Chatter is that the deal will include a new term loan led by Morgan Stanley and a new revolver led by Citigroup, the source said; however, official details on lead banks and structure are not yet out. It is anticipated that those details could emerge as early as Monday.

The rumor floating around the market is that the new term loan and a proposed bond offering will total $6 billion.

Chrysler repaying loans

Proceeds from Chrysler's new credit facility and bonds, along with an equity investment by Fiat, will be used to repay all of its loans provided by the U.S. Department of the Treasury and the Canadian federal and Ontario governments.

Completion of the credit facility, debt offering and equity investment are expected to occur concurrently in the second quarter.

Chrysler is an Auburn Hills, Mich.-based producer of Chrysler, Jeep, Dodge, Ram, Mopar and Fiat vehicles and products.

Epicor coming soon

Epicor Software has scheduled a bank meeting for Tuesday to launch its proposed $945 million senior secured credit facility that consists of a $75 million five-year revolver and an $870 million seven-year covenant-light term loan, according to a market source.

Official price talk on the deal is not yet available. However, filings with the Securities and Exchange Commission said that pricing on the revolver can range from Libor plus 325 bps to 375 bps and the commitment fee can range from 50 bps to 75 bps, based on leverage, and pricing on the term loan is Libor plus 375 bps with a 1.25% Libor floor.

The filings also revealed that the revolver is expected to be offered at an original issue discount of 991/2, and the term loan is expected to be offered at a discount of 99.
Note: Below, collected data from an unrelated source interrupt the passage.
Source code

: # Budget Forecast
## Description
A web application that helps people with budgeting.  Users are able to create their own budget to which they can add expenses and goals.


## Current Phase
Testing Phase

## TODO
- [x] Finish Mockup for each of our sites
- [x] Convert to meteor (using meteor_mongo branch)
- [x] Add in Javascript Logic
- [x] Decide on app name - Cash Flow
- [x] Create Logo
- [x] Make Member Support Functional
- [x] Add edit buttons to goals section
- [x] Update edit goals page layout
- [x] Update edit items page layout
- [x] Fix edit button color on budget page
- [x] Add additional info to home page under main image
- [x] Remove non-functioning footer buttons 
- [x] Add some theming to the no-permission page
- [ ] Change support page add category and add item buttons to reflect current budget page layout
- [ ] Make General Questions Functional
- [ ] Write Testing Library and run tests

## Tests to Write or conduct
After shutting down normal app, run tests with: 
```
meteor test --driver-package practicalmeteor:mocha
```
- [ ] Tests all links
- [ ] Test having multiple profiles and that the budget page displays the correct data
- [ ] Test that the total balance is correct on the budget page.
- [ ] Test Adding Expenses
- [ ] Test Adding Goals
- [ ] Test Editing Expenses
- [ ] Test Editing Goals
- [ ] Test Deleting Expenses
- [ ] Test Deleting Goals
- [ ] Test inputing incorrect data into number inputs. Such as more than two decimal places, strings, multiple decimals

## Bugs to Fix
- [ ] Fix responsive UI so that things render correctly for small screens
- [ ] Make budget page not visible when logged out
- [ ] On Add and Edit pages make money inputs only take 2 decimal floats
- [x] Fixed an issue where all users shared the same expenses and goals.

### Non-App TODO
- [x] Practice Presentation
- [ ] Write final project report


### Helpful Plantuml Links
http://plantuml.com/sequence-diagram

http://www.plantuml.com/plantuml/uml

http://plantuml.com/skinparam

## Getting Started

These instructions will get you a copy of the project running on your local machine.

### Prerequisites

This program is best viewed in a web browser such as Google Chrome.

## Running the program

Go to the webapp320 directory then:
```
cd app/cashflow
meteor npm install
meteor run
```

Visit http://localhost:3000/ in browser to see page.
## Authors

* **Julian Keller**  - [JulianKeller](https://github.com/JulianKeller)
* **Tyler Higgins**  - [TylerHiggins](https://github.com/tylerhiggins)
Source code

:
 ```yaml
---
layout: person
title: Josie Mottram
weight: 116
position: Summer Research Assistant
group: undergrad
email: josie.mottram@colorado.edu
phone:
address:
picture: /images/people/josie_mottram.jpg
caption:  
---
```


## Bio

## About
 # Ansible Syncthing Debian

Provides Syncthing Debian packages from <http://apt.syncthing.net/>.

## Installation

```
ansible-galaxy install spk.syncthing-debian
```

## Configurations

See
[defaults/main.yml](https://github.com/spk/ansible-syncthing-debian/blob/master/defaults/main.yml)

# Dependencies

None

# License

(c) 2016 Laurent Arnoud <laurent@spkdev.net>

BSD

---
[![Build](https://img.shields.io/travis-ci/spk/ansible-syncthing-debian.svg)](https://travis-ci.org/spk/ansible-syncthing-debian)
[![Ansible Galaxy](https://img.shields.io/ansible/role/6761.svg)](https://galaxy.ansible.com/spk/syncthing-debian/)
Bank of America Merrill Lynch and RBC Capital Markets LLC are the joint lead arrangers and bookrunners on the deal.

Epicor being acquired

Proceeds from Epicor's credit facility will be used to fund Apax Partners' buyout of the company for $12.50 per share in cash and the buyout of Activant Solutions Inc. from Hellman & Friedman LLC, Thoma Bravo, LLC and JMI Equity.
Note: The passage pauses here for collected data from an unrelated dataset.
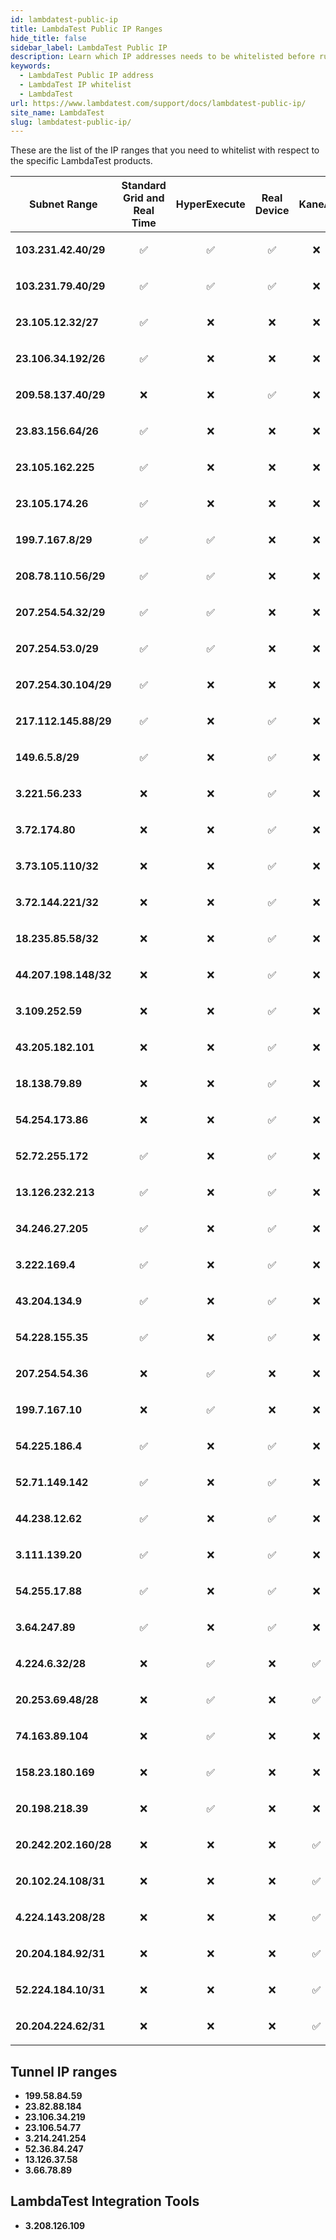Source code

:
 ```yaml
---
id: lambdatest-public-ip
title: LambdaTest Public IP Ranges
hide_title: false
sidebar_label: LambdaTest Public IP
description: Learn which IP addresses needs to be whitelisted before running your tests on lambdatest grid and its other products
keywords:
  - LambdaTest Public IP address
  - LambdaTest IP whitelist
  - LambdaTest 
url: https://www.lambdatest.com/support/docs/lambdatest-public-ip/
site_name: LambdaTest
slug: lambdatest-public-ip/
---
```


<script type="application/ld+json"
      dangerouslySetInnerHTML={{ __html: JSON.stringify({
       "@context": "https://schema.org",
        "@type": "BreadcrumbList",
        "itemListElement": [{
          "@type": "ListItem",
          "position": 1,
          "name": "Home",
          "item": "https://www.lambdatest.com"
        },{
          "@type": "ListItem",
          "position": 2,
          "name": "Support",
          "item": "https://www.lambdatest.com/support/docs/"
        },{
          "@type": "ListItem",
          "position": 3,
          "name": "LambdaTest Public IPs",
          "item": "https://www.lambdatest.com/support/docs/lambdatest-public-ip/"
        }]
      })
    }}
></script> 

These are the list of the IP ranges that you need to whitelist with respect to the specific LambdaTest products.

| Subnet Range | Standard Grid and Real Time | HyperExecute | Real Device | KaneAI |
|--------------|-----------------------------|--------------|-------------|--------|
|**103.231.42.40/29**|<p align="center"> ✅ </p>|<p align="center"> ✅ </p>|<p align="center"> ✅ </p>|<p align="center"> ❌ </p>|
|**103.231.79.40/29**|<p align="center"> ✅ </p>|<p align="center"> ✅ </p>|<p align="center"> ✅ </p>|<p align="center"> ❌ </p>|
|**23.105.12.32/27**|<p align="center"> ✅ </p>|<p align="center"> ❌ </p>|<p align="center"> ❌ </p>|<p align="center"> ❌ </p>|
|**23.106.34.192/26**|<p align="center"> ✅ </p>|<p align="center"> ❌ </p>|<p align="center"> ❌ </p>|<p align="center"> ❌ </p>|
|**209.58.137.40/29**|<p align="center"> ❌ </p>|<p align="center"> ❌ </p>|<p align="center"> ✅ </p>|<p align="center"> ❌ </p>|
|**23.83.156.64/26**|<p align="center"> ✅ </p>|<p align="center"> ❌ </p>|<p align="center"> ❌ </p>|<p align="center"> ❌ </p>|
|**23.105.162.225**|<p align="center"> ✅ </p>|<p align="center"> ❌ </p>|<p align="center"> ❌ </p>|<p align="center"> ❌ </p>|
|**23.105.174.26**|<p align="center"> ✅ </p>|<p align="center"> ❌ </p>|<p align="center"> ❌ </p>|<p align="center"> ❌ </p>|
|**199.7.167.8/29**|<p align="center"> ✅ </p>|<p align="center"> ✅ </p>|<p align="center"> ❌ </p>|<p align="center"> ❌ </p>|
|**208.78.110.56/29**|<p align="center"> ✅ </p>|<p align="center"> ✅ </p>|<p align="center"> ❌ </p>|<p align="center"> ❌ </p>|
|**207.254.54.32/29**|<p align="center"> ✅ </p>|<p align="center"> ✅ </p>|<p align="center"> ❌ </p>|<p align="center"> ❌ </p>|
|**207.254.53.0/29**|<p align="center"> ✅ </p>|<p align="center"> ✅ </p>|<p align="center"> ❌ </p>|<p align="center"> ❌ </p>|
|**207.254.30.104/29**|<p align="center"> ✅ </p>|<p align="center"> ❌ </p>|<p align="center"> ❌ </p>|<p align="center"> ❌ </p>|
|**217.112.145.88/29**|<p align="center"> ✅ </p>|<p align="center"> ❌ </p>|<p align="center"> ✅ </p>|<p align="center"> ❌ </p>|
|**149.6.5.8/29**|<p align="center"> ✅ </p>|<p align="center"> ❌ </p>|<p align="center"> ✅ </p>|<p align="center"> ❌ </p>|
|**3.221.56.233**|<p align="center"> ❌ </p>|<p align="center"> ❌ </p>|<p align="center"> ✅ </p>|<p align="center"> ❌ </p>|
|**3.72.174.80**|<p align="center"> ❌ </p>|<p align="center"> ❌ </p>|<p align="center"> ✅ </p>|<p align="center"> ❌ </p>|
|**3.73.105.110/32**|<p align="center"> ❌ </p>|<p align="center"> ❌ </p>|<p align="center"> ✅ </p>|<p align="center"> ❌ </p>|
|**3.72.144.221/32**|<p align="center"> ❌ </p>|<p align="center"> ❌ </p>|<p align="center"> ✅ </p>|<p align="center"> ❌ </p>|
|**18.235.85.58/32**|<p align="center"> ❌ </p>|<p align="center"> ❌ </p>|<p align="center"> ✅ </p>|<p align="center"> ❌ </p>|
|**44.207.198.148/32**|<p align="center"> ❌ </p>|<p align="center"> ❌ </p>|<p align="center"> ✅ </p>|<p align="center"> ❌ </p>|
|**3.109.252.59**|<p align="center"> ❌ </p>|<p align="center"> ❌ </p>|<p align="center"> ✅ </p>|<p align="center"> ❌ </p>|
|**43.205.182.101**|<p align="center"> ❌ </p>|<p align="center"> ❌ </p>|<p align="center"> ✅ </p>|<p align="center"> ❌ </p>|
|**18.138.79.89**|<p align="center"> ❌ </p>|<p align="center"> ❌ </p>|<p align="center"> ✅ </p>|<p align="center"> ❌ </p>|
|**54.254.173.86**|<p align="center"> ❌ </p>|<p align="center"> ❌ </p>|<p align="center"> ✅ </p>|<p align="center"> ❌ </p>|
|**52.72.255.172**|<p align="center"> ✅ </p>|<p align="center"> ❌ </p>|<p align="center"> ✅ </p>|<p align="center"> ❌ </p>|
|**13.126.232.213**|<p align="center"> ✅ </p>|<p align="center"> ❌ </p>|<p align="center"> ✅ </p>|<p align="center"> ❌ </p>|
|**34.246.27.205**|<p align="center"> ✅ </p>|<p align="center"> ❌ </p>|<p align="center"> ✅ </p>|<p align="center"> ❌ </p>|
|**3.222.169.4**|<p align="center"> ✅ </p>|<p align="center"> ❌ </p>|<p align="center"> ✅ </p>|<p align="center"> ❌ </p>|
|**43.204.134.9**|<p align="center"> ✅ </p>|<p align="center"> ❌ </p>|<p align="center"> ✅ </p>|<p align="center"> ❌ </p>|
|**54.228.155.35**|<p align="center"> ✅ </p>|<p align="center"> ❌ </p>|<p align="center"> ✅ </p>|<p align="center"> ❌ </p>|
|**207.254.54.36**|<p align="center"> ❌ </p>|<p align="center"> ✅ </p>|<p align="center"> ❌ </p>|<p align="center"> ❌ </p>|
|**199.7.167.10**|<p align="center"> ❌ </p>|<p align="center"> ✅ </p>|<p align="center"> ❌ </p>|<p align="center"> ❌ </p>|
|**54.225.186.4**|<p align="center"> ✅ </p>|<p align="center"> ❌ </p>|<p align="center"> ✅ </p>|<p align="center"> ❌ </p>|
|**52.71.149.142**|<p align="center"> ✅ </p>|<p align="center"> ❌ </p>|<p align="center"> ✅ </p>|<p align="center"> ❌ </p>|
|**44.238.12.62**|<p align="center"> ✅ </p>|<p align="center"> ❌ </p>|<p align="center"> ✅ </p>|<p align="center"> ❌ </p>|
|**3.111.139.20**|<p align="center"> ✅ </p>|<p align="center"> ❌ </p>|<p align="center"> ✅ </p>|<p align="center"> ❌ </p>|
|**54.255.17.88**|<p align="center"> ✅ </p>|<p align="center"> ❌ </p>|<p align="center"> ✅ </p>|<p align="center"> ❌ </p>|
|**3.64.247.89**|<p align="center"> ✅ </p>|<p align="center"> ❌ </p>|<p align="center"> ✅ </p>|<p align="center"> ❌ </p>|
|**4.224.6.32/28**|<p align="center"> ❌ </p>|<p align="center"> ✅ </p>|<p align="center"> ❌ </p>|<p align="center"> ✅ </p>|
|**20.253.69.48/28**|<p align="center"> ❌ </p>|<p align="center"> ✅ </p>|<p align="center"> ❌ </p>|<p align="center"> ✅ </p>|
|**74.163.89.104**|<p align="center"> ❌ </p>|<p align="center"> ✅ </p>|<p align="center"> ❌ </p>|<p align="center"> ❌ </p>|
|**158.23.180.169**|<p align="center"> ❌ </p>|<p align="center"> ✅ </p>|<p align="center"> ❌ </p>|<p align="center"> ❌ </p>|
|**20.198.218.39**|<p align="center"> ❌ </p>|<p align="center"> ✅ </p>|<p align="center"> ❌ </p>|<p align="center"> ❌ </p>|
|**20.242.202.160/28**|<p align="center"> ❌ </p>|<p align="center"> ❌ </p>|<p align="center"> ❌ </p>|<p align="center"> ✅ </p>|
|**20.102.24.108/31**|<p align="center"> ❌ </p>|<p align="center"> ❌ </p>|<p align="center"> ❌ </p>|<p align="center"> ✅ </p>|
|**4.224.143.208/28**|<p align="center"> ❌ </p>|<p align="center"> ❌ </p>|<p align="center"> ❌ </p>|<p align="center"> ✅ </p>|
|**20.204.184.92/31**|<p align="center"> ❌ </p>|<p align="center"> ❌ </p>|<p align="center"> ❌ </p>|<p align="center"> ✅ </p>|
|**52.224.184.10/31**|<p align="center"> ❌ </p>|<p align="center"> ❌ </p>|<p align="center"> ❌ </p>|<p align="center"> ✅ </p>|
|**20.204.224.62/31**|<p align="center"> ❌ </p>|<p align="center"> ❌ </p>|<p align="center"> ❌ </p>|<p align="center"> ✅ </p>|


## Tunnel IP ranges

- **199.58.84.59**
- **23.82.88.184**
- **23.106.34.219**
- **23.106.54.77**
- **3.214.241.254**
- **52.36.84.247**
- **13.126.37.58**
- **3.66.78.89**

## LambdaTest Integration Tools
- **3.208.126.109**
Other funds for the transaction will come from $465 million of senior unsecured notes due in 2019 and $647 million in equity.

Closing on the transactions is expected to take place in the second quarter, subject to the expiration of the waiting period under the Hart-Scott-Rodino Antitrust Improvements Act and other customary conditions.
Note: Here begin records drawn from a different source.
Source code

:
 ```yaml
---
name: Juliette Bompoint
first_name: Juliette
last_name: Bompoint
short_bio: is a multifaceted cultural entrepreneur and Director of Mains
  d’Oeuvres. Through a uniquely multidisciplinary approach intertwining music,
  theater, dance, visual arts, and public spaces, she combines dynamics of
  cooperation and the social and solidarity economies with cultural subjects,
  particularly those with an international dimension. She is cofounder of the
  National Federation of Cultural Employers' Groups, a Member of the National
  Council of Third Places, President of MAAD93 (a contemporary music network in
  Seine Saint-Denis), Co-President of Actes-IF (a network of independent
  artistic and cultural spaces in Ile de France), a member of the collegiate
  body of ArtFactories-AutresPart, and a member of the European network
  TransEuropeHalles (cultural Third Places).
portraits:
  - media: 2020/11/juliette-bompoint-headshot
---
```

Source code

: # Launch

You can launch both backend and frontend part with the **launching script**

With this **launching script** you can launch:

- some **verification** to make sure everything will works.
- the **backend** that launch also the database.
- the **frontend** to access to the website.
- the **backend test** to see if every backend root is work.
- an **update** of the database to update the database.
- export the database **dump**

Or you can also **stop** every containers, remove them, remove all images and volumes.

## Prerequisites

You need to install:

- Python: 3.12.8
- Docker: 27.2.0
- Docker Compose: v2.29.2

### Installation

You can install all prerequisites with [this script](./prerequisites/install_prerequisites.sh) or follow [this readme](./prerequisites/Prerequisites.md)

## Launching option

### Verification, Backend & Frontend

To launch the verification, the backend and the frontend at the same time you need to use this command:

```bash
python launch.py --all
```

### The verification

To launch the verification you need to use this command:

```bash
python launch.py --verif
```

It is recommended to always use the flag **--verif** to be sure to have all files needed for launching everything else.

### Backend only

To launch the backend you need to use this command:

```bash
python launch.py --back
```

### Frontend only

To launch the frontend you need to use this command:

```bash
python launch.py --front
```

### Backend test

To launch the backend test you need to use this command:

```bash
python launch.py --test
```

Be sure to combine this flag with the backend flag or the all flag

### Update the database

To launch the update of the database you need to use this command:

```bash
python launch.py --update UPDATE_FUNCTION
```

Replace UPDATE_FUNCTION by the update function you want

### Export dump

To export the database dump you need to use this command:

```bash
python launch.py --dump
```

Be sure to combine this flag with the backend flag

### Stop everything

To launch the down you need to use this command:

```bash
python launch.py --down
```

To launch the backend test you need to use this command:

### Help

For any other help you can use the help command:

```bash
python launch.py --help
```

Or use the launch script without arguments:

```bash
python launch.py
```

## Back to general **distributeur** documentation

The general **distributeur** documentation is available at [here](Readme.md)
Epicor is an Irvine, Calif.-based provider of enterprise business software services. Activant is a Livermore, Calif.-based technology provider of ERP and point-of-sale software for mid-market retailers and distributors.

Pre-Paid expected timing

Pre-Paid Legal Services is targeting to hold a bank meeting on May 17 for its proposed $440 million senior secured credit facility, although timing is still somewhat fluid, a market source told Prospect News. Prior to now, the deal was simply being labeled as May business.

The facility consists of a $30 million revolver and a $410 million term loan, with price talk not yet available.

Macquarie Capital, RBC Capital Markets, KeyBanc Capital Markets LLC and Bank of Ireland are the lead banks on the deal that will be used, along with equity, to fund the buyout of the company by MidOcean Partners for $66.50 per share, or about $650 million.

Closing is expected on or before July 31, subject to stockholder and regulatory approvals.

Pre-Paid Legal is an Ada, Okla.-based provider of legal service benefits through a network of independent law firms.

TASC well met

In other news, TASC Inc.'s $675 million senior secured credit facility (Ba2) saw strong interest from investors, resulting in oversubscription by Friday's noon ET commitment deadline, according to a market source.

The facility consists of a $100 million revolver due December 2014 and a $575 million term loan B due December 2015, with both tranches talked at Libor plus 325 bps with a 1.25% Libor floor. The B loan is being offered at 99½ and includes 101 soft call protection for six months.

Barclays Capital, Deutsche Bank Securities, KKR Capital Markets and RBC Capital Markets are the bookrunners on the deal that will be used to refinance existing senior secured bank debt.

Net senior secured leverage is 3.2 times, and net total leverage is 5.3 times.

TASC is a Chantilly, Va.-based provider of advanced systems engineering and technical assistance to the defense, intelligence, federal and homeland security markets.